Warungnya juga menjadi saksi bisu tentang perkembangan remaja dari masa ke masa. Banyak anak SMA yang dulu nongkrong di warungnya menadi pejabat atau orang sukses.
“Yen riyoyo aku sering dikirimi sarung, jajan soko bocah-bocah sing biyen gawene menyang warungku..” ceritanya. Ketika lebaran sering mendapat kiiman sarung, atau hadiah dari anak-anak yang dulu sering ke warungnya.
Paling nakal adalah masa sekitar tahun 90-an, jaman segitu anak-anak sering kebut-kebutan. Sering di razia polisi sampai di warungnya karena motor diprotoli. Anak yang sering ngopi di warungnya dijamin tak kenal narkoba atai minman keras, ceritanya. Yang suka minum-minuman mereka yang mangkalnya di sekitar terminal katanya.
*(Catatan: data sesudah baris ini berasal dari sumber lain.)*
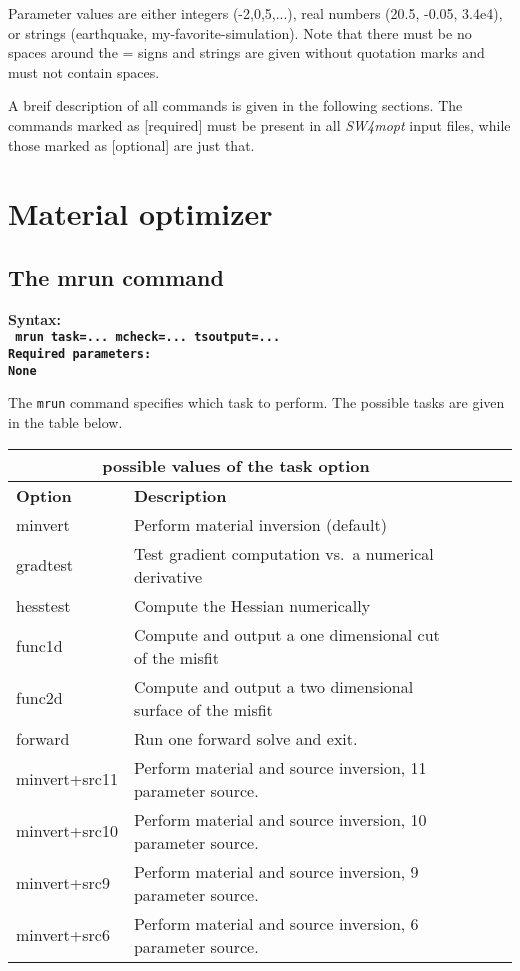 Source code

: \documentclass[12pt]{report}
\begin{document}
Parameter values are either integers (-2,0,5,...), real numbers (20.5, -0.05, 3.4e4), or strings
(earthquake, my-favorite-simulation). Note that there must be no spaces around the = signs and
strings are given without quotation marks and must not contain spaces. 

A breif description of all commands is given in the following sections. The commands marked as
[required] must be present in all \emph{SW4mopt} input files, while those marked as [optional] are just
that. 

\section{Material optimizer}

\subsection{The mrun command}\label{sec:mrun}
\begin{flushleft}\bf
Syntax:\\
\tt
mrun task=... mcheck=... tsoutput=... 
\\
\bf Required parameters:\\
\rm
None
\end{flushleft}
The \verb+mrun+ command specifies which task to perform. The possible tasks are
given in the table below. 
\begin{center}
\begin{tabular}{|l|p{8cm}|l|l|l|} \hline
\multicolumn{2}{|c|}{\bf possible values of the task option}\\ \hline
{\bf Option} & {\bf Description}           \\ \hline 
\hline
minvert     & Perform material inversion (default) \\ \hline
gradtest    & Test gradient computation vs.~a numerical derivative \\ \hline
hesstest    & Compute the Hessian numerically  \\ \hline
func1d      & Compute and output a one dimensional cut of the misfit \\ \hline
func2d      & Compute and output a two dimensional surface of the misfit \\ \hline
forward     & Run one forward solve and exit. \\ \hline
minvert+src11& Perform material and source inversion, 11 parameter source. \\ \hline
minvert+src10& Perform material and source inversion, 10 parameter source. \\ \hline
minvert+src9& Perform material and source inversion, 9 parameter source. \\ \hline
minvert+src6& Perform material and source inversion, 6 parameter source. \\ \hline
\end{tabular}
\end{center}
\end{document}
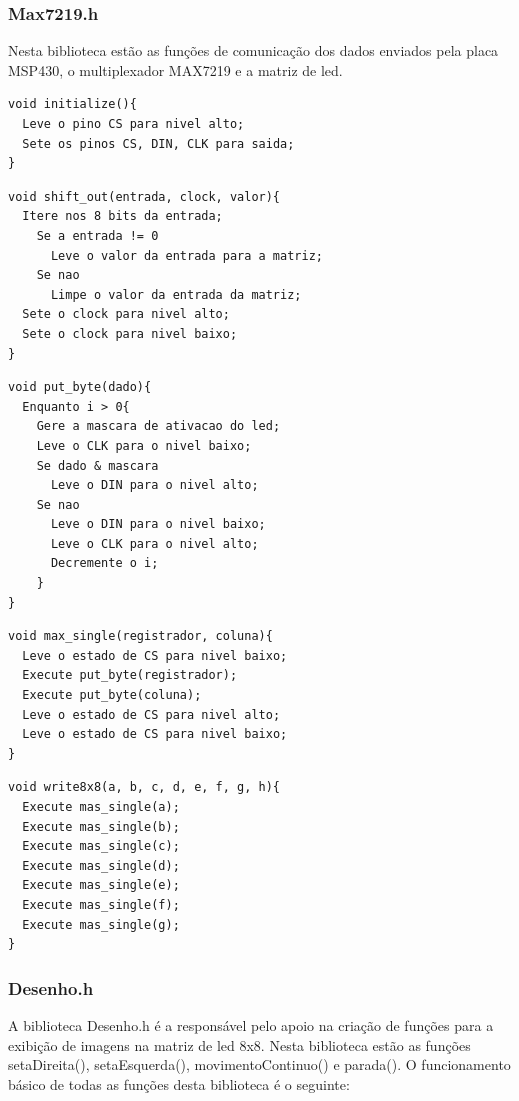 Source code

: \documentclass[conference]{IEEEtran}
\begin{document}
\subsubsection{Max7219.h}
Nesta biblioteca estão as funções de comunicação dos dados enviados pela placa MSP430, o multiplexador MAX7219 e a matriz de led.
\begin{lstlisting}
void initialize(){
  Leve o pino CS para nivel alto;
  Sete os pinos CS, DIN, CLK para saida;
}
\end{lstlisting}

\begin{lstlisting}
void shift_out(entrada, clock, valor){
  Itere nos 8 bits da entrada;
    Se a entrada != 0
      Leve o valor da entrada para a matriz;
    Se nao
      Limpe o valor da entrada da matriz;
  Sete o clock para nivel alto;
  Sete o clock para nivel baixo; 
}
\end{lstlisting}

\begin{lstlisting}
void put_byte(dado){
  Enquanto i > 0{
	Gere a mascara de ativacao do led;
	Leve o CLK para o nivel baixo;
	Se dado & mascara
	  Leve o DIN para o nivel alto;
	Se nao
	  Leve o DIN para o nivel baixo;
	  Leve o CLK para o nivel alto;
	  Decremente o i;	
	}
}
\end{lstlisting}

\begin{lstlisting}
void max_single(registrador, coluna){
  Leve o estado de CS para nivel baixo;
  Execute put_byte(registrador);
  Execute put_byte(coluna);
  Leve o estado de CS para nivel alto;
  Leve o estado de CS para nivel baixo;
}
\end{lstlisting}

\begin{lstlisting}
void write8x8(a, b, c, d, e, f, g, h){
  Execute mas_single(a);
  Execute mas_single(b);
  Execute mas_single(c);
  Execute mas_single(d);
  Execute mas_single(e);
  Execute mas_single(f);
  Execute mas_single(g);
}
\end{lstlisting}

\subsubsection{Desenho.h}
A biblioteca Desenho.h é a responsável pelo apoio na criação de funções para a exibição de imagens na matriz de led 8x8. Nesta biblioteca estão as funções setaDireita(), setaEsquerda(), movimentoContinuo() e parada(). O funcionamento básico de todas as funções desta biblioteca é o seguinte:
\end{document}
“Awakmu SMA tahun piro?” tanyanya. Saya jadi tertawa karena saya SMA tahun 90-an. Menurutnya tahun segitu cari banyak anak yang makan jajan 6 bilangnya 2, habis 10 bila 4, kenangnya sambil tersenyum. Dia juga menceritakan anak-anak tahun 90-an tersebut banyak yang mengunjunginya dan meminta maaf kalau dulu pernah menyusahkan dengan ketidak jujurannya. Setiap periode menurutnya pasti diwarnai dengan hal-hal nyleneh.
Warung Mbah Dul adalah warung enom, artinya pengunjungnya anak-anak muda sedari dulu. Sehingga warungnya difasilitasi apa yang menjadi kebutuhan anak muda. Musim bola atau motor gp sering dijadikan nonton bareng. Bahkan sekarang menjadi markasnya Anchor, fans-nya Arema di Ponorogo. Setiap Arema tampil warungnya selalu penuh oleh Aremania dengan berbagai atribut bahkan membawa bas dram selayakanya menonton langsung di stadion. Ide dan kreatifitas mbah Dul Khodir sekarang dijiplak oleh cafe-cafe sekarang ini, bagaimana memanjakan pelanggan.
Begitulah cerita seorang mbah Dul Khodir dalam mencintai kopi, menjaga kopi, serta hidup dari mengandalkan kopi. Itu cara mbah Dul Khodir bagaimana menjadi saksi dari perkembangan remaja dari masa ke masa. Suka duka telah dia lalui, tentang kopi yang telah menghidupi dia dan keluarganya. Banyak cerita yang terlewatkan, banyak cerita yang bikin semangat untuk hidup tak boleh menyerah.